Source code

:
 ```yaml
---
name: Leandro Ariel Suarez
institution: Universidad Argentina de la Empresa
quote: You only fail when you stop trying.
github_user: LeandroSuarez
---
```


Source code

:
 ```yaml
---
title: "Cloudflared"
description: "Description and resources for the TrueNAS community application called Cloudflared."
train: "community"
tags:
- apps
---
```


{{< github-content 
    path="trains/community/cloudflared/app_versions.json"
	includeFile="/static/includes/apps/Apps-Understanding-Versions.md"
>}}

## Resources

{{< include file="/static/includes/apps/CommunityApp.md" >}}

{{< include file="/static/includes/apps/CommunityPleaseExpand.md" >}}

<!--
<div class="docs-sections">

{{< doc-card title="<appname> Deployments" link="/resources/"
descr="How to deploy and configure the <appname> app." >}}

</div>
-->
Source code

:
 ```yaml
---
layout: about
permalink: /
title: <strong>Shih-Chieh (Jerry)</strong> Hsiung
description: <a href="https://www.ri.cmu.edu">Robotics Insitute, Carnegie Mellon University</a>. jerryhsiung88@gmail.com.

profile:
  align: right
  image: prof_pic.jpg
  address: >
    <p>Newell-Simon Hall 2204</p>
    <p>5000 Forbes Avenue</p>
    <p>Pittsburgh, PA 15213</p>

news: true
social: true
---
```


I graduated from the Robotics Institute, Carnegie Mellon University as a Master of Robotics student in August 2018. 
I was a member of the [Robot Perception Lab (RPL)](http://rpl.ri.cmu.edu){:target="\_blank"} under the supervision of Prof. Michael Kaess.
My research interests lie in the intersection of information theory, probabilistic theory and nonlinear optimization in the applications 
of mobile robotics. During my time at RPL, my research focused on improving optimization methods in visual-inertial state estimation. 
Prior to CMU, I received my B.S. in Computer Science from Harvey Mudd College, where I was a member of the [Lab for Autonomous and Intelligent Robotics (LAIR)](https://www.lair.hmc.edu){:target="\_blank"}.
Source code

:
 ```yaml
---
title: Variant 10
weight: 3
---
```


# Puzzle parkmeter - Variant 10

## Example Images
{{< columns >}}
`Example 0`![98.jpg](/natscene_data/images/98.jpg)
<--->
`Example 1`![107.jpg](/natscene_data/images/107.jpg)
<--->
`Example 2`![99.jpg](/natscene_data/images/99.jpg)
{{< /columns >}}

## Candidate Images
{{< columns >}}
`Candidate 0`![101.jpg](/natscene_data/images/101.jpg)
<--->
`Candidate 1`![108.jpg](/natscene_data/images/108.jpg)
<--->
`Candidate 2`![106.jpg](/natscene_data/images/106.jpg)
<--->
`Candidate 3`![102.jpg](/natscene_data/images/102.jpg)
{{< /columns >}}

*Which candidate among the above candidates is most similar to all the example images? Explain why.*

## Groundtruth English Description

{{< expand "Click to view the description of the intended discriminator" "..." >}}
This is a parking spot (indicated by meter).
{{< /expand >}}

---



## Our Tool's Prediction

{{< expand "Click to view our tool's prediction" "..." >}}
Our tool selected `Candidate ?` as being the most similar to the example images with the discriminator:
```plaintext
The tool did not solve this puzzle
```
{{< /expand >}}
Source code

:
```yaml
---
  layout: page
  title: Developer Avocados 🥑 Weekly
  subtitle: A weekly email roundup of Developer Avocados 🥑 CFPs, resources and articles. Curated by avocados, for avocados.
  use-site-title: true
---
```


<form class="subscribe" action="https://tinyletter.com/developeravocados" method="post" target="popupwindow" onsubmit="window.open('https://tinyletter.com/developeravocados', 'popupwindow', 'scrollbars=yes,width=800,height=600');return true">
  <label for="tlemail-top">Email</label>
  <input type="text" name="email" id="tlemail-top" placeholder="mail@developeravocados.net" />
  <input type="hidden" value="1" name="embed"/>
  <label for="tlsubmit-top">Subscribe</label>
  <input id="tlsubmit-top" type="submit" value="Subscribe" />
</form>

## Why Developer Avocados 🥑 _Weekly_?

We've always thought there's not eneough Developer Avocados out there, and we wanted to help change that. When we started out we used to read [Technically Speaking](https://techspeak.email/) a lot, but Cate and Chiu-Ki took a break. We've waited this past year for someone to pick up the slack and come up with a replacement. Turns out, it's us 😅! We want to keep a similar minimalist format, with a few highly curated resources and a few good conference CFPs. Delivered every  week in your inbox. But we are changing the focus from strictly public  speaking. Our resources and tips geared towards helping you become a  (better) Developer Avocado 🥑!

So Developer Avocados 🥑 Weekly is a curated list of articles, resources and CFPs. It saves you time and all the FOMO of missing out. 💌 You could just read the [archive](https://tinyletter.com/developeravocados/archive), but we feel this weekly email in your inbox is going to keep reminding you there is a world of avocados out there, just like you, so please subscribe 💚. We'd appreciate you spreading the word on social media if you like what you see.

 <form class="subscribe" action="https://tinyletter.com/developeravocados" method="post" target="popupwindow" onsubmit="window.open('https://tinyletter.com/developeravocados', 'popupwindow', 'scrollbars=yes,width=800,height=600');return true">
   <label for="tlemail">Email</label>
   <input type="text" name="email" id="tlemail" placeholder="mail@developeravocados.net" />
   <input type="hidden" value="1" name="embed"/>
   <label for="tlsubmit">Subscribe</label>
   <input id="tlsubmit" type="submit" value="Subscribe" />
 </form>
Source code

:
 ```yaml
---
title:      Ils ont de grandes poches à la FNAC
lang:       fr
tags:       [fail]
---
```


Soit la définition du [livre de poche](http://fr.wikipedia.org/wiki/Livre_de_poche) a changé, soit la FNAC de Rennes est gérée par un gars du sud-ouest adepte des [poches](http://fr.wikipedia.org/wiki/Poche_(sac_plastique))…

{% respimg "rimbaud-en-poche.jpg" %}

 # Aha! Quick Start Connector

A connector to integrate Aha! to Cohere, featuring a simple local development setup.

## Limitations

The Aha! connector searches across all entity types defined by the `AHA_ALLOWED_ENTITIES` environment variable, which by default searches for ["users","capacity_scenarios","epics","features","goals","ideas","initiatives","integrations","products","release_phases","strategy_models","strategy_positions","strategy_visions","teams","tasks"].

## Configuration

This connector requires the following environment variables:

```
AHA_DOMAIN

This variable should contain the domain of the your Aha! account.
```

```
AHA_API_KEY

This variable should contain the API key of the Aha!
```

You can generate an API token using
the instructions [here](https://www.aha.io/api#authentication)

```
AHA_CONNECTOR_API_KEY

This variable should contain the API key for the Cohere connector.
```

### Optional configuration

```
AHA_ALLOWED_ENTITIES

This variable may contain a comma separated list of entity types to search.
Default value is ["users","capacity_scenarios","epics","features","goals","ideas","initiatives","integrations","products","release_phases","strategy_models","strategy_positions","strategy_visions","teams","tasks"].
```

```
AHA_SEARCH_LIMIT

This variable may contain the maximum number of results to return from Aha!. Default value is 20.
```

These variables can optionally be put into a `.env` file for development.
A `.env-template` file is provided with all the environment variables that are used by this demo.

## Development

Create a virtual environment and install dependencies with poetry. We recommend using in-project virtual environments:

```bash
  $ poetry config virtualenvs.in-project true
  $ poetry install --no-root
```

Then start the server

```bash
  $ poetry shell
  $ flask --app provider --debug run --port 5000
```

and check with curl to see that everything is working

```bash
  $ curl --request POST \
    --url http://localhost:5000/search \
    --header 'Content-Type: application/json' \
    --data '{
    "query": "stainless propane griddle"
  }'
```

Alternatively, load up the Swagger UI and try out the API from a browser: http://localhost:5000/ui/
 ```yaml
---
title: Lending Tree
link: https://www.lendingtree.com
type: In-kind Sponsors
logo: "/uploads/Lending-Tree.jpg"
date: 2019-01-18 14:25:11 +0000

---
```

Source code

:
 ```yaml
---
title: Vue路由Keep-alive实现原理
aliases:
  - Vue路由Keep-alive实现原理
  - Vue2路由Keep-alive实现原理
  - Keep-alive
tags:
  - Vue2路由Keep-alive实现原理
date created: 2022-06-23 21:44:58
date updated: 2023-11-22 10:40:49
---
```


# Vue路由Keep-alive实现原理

HOW TO COMPLETE THIS TASK |
Find the word "inbox" in the material, then list each line that holds it.

SOLVED PROBLEM |
We've always thought there's not eneough Developer Avocados out there, and we wanted to help change that. When we started out we used to read [Technically Speaking](https://techspeak.email/) a lot, but Cate and Chiu-Ki took a break. We've waited this past year for someone to pick up the slack and come up with a replacement. Turns out, it's us 😅! We want to keep a similar minimalist format, with a few highly curated resources and a few good conference CFPs. Delivered every  week in your inbox. But we are changing the focus from strictly public  speaking. Our resources and tips geared towards helping you become a  (better) Developer Avocado 🥑!
So Developer Avocados 🥑 Weekly is a curated list of articles, resources and CFPs. It saves you time and all the FOMO of missing out. 💌 You could just read the [archive](https://tinyletter.com/developeravocados/archive), but we feel this weekly email in your inbox is going to keep reminding you there is a world of avocados out there, just like you, so please subscribe 💚. We'd appreciate you spreading the word on social media if you like what you see.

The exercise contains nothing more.